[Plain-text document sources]

============

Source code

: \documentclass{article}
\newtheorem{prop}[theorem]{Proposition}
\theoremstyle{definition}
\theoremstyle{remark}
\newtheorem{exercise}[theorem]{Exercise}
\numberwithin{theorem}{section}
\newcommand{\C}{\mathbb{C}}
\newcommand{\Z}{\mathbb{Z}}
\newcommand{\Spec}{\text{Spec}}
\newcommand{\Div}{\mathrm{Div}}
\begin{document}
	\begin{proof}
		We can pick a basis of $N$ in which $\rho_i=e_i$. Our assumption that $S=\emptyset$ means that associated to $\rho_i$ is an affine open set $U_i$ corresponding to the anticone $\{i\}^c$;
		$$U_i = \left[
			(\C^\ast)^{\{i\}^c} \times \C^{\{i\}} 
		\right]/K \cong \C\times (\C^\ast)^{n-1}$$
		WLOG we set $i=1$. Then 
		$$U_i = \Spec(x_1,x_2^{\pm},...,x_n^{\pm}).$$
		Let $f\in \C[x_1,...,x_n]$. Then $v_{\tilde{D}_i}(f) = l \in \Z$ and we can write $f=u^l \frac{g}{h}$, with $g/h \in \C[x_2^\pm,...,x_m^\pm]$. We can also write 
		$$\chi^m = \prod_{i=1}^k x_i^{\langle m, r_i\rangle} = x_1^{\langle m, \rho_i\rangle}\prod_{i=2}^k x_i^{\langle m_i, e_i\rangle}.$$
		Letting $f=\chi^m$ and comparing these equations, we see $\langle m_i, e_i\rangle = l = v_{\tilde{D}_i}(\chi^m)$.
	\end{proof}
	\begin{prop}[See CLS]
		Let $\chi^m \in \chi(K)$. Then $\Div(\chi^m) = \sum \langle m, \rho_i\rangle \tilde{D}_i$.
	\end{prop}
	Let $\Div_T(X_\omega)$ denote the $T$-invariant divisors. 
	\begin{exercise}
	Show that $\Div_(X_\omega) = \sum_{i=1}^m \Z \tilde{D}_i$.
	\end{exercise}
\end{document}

============

◆ TO DO: Word for word, repeat the lines from the one holding "Letting $f=\chi^m$ and" through the last line of the entries, both included.

◆ RESPONSE TO THE TASK:
		Letting $f=\chi^m$ and comparing these equations, we see $\langle m_i, e_i\rangle = l = v_{\tilde{D}_i}(\chi^m)$.
	\end{proof}
	\begin{prop}[See CLS]
		Let $\chi^m \in \chi(K)$. Then $\Div(\chi^m) = \sum \langle m, \rho_i\rangle \tilde{D}_i$.
	\end{prop}
	Let $\Div_T(X_\omega)$ denote the $T$-invariant divisors. 
	\begin{exercise}
	Show that $\Div_(X_\omega) = \sum_{i=1}^m \Z \tilde{D}_i$.
	\end{exercise}
\end{document}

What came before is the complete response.